Thanks to a large order from Iran booked in December, Airbus sold more airplanes than Boeing in 2016.
But Boeing built more airplanes last year, especially the higher-value large jets.
Airbus data released Wednesday reveal that the European jet maker booked a sale for 98 airplanes to Iran in December, which allowed it to outsell Boeing for the year by 63 airplanes.
In production, Airbus struggled with delays especially in the first half of 2016. But in a late push, it managed to deliver a record number of airplanes in December and just beat its target for the year, with 688 jets delivered.
Still, Boeing assembly plants here and in South Carolina last year built 60 more airplanes for a total 748.
And the gap between the two was even wider in the expensive large-jet category, where Boeing built 115 more widebody airplanes than Airbus.
A Seattle Times analysis, based on market-pricing data from aircraft-valuation firm Avitas, shows the value of Boeing’s total production outpaced its European rival by about $15 billion, or one-third more than Airbus’ deliveries.

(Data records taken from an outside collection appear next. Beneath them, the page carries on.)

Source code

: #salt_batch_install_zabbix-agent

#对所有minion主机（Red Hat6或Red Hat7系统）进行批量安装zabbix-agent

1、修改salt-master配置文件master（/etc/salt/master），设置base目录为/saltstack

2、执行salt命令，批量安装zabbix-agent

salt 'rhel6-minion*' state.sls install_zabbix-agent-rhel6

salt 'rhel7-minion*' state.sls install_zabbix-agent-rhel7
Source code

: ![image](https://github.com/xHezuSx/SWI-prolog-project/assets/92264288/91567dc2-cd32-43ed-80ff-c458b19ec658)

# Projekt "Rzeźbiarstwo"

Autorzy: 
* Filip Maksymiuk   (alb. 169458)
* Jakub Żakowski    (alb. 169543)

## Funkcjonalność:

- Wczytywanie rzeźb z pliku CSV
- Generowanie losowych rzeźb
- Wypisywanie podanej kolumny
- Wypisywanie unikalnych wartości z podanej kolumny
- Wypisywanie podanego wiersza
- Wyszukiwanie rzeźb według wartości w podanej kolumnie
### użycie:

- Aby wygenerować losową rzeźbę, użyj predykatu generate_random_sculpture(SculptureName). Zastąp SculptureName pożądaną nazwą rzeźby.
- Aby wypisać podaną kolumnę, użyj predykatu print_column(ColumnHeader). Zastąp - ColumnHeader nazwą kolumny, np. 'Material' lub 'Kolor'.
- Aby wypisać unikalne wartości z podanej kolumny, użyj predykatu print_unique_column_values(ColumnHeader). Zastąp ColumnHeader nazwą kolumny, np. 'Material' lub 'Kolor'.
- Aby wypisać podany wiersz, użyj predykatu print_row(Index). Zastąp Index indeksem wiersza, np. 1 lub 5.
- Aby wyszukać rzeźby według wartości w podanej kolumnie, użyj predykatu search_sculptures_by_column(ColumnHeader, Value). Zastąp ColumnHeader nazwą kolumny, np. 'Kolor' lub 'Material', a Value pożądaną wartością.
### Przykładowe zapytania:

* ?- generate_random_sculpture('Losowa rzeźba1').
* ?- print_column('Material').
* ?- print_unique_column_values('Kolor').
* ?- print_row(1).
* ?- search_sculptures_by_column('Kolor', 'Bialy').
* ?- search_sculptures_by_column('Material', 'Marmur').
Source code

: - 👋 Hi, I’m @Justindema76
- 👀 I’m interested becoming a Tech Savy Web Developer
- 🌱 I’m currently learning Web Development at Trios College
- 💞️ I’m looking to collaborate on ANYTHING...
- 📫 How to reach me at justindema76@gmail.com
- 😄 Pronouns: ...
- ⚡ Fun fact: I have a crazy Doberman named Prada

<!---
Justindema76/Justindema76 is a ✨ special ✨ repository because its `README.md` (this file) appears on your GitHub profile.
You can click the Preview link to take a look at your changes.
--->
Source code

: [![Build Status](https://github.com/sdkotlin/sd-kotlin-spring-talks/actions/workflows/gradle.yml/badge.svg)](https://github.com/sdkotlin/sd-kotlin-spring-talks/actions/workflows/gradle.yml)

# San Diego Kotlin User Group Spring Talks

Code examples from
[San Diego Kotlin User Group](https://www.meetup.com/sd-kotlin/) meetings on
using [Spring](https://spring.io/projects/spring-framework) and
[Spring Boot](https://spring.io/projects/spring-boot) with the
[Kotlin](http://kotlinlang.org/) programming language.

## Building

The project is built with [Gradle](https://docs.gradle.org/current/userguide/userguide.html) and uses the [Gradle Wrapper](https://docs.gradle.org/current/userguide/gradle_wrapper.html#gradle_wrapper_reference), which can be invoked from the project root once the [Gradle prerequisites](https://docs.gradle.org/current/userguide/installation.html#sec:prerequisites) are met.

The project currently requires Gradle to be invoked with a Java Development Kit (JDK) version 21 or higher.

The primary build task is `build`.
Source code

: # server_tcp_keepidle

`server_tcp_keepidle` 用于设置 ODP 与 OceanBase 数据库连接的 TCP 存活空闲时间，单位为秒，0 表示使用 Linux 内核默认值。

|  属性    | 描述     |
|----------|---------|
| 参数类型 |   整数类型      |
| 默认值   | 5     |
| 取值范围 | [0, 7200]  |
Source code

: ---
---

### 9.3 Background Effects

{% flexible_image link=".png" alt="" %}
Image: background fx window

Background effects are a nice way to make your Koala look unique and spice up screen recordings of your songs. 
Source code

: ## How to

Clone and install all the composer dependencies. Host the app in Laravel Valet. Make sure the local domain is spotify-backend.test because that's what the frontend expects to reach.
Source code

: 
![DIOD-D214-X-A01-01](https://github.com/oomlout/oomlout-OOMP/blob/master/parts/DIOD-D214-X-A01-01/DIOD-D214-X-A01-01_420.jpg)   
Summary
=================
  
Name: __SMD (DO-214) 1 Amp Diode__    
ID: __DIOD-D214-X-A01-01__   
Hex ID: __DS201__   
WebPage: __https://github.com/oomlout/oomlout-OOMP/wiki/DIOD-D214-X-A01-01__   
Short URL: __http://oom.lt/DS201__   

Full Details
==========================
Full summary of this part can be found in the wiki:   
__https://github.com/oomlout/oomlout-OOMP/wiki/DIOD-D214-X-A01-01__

At a news conference Wednesday in Toulouse, France, Fabrice Brégier, chief executive of Airbus’ commercial-aircraft division, said the first half of 2016 was “unusually difficult from a production perspective.”
Many airplane deliveries were delayed by shortages in cabin-interior parts and the Pratt & Whitney engines for its new A320neo jets
Brégier projected that with those problems behind it, Airbus will deliver more planes this year as it ramps up A320neo and A350 production.
Airbus sales chief John Leahy promised “a new record in deliveries” in 2017.
The 2016 delivery gap preserves Boeing’s status as the world’s No. 1 plane maker for another year.
However, with the cyclical airline industry clearly past its peak, 2016 sales were well down from 2015 for both manufacturers.
Airbus sold 305 fewer jets than in 2015.
Leahy acknowledged in the news conference that the sales weakness will continue this year.
Boeing’s Iran deal
Both plane makers faced a severe sales slump in 2016, though each had the typical year-end rush of orders in December.
Boeing in December announced an agreement with Iran Air for 80 aircraft: 50 737 MAX 8s, 15 777-300ERs and 15 777-9s, valued at about $8 billion after standard discounts.
That sale has not been finalized, however, and remains in some doubt because of opposition to doing business with Iran from members of Congress and the incoming Trump administration.
Airbus’ jets contain many U.S.-made parts, which some industry experts had thought might prove a barrier to finalizing the Airbus order.
In an apparent rush to establish the Iran sale as a done deal ahead of the inauguration of the next U.S. president, Airbus also announced the delivery of the first of its jets to Iran Air, an A321 handed over Wednesday in a ceremony in Toulouse.
With Congress unlikely to want to give the European jet maker an advantage, it seems likely that Airbus’ fast-track sale and delivery may help Boeing nail down its own Iran deal.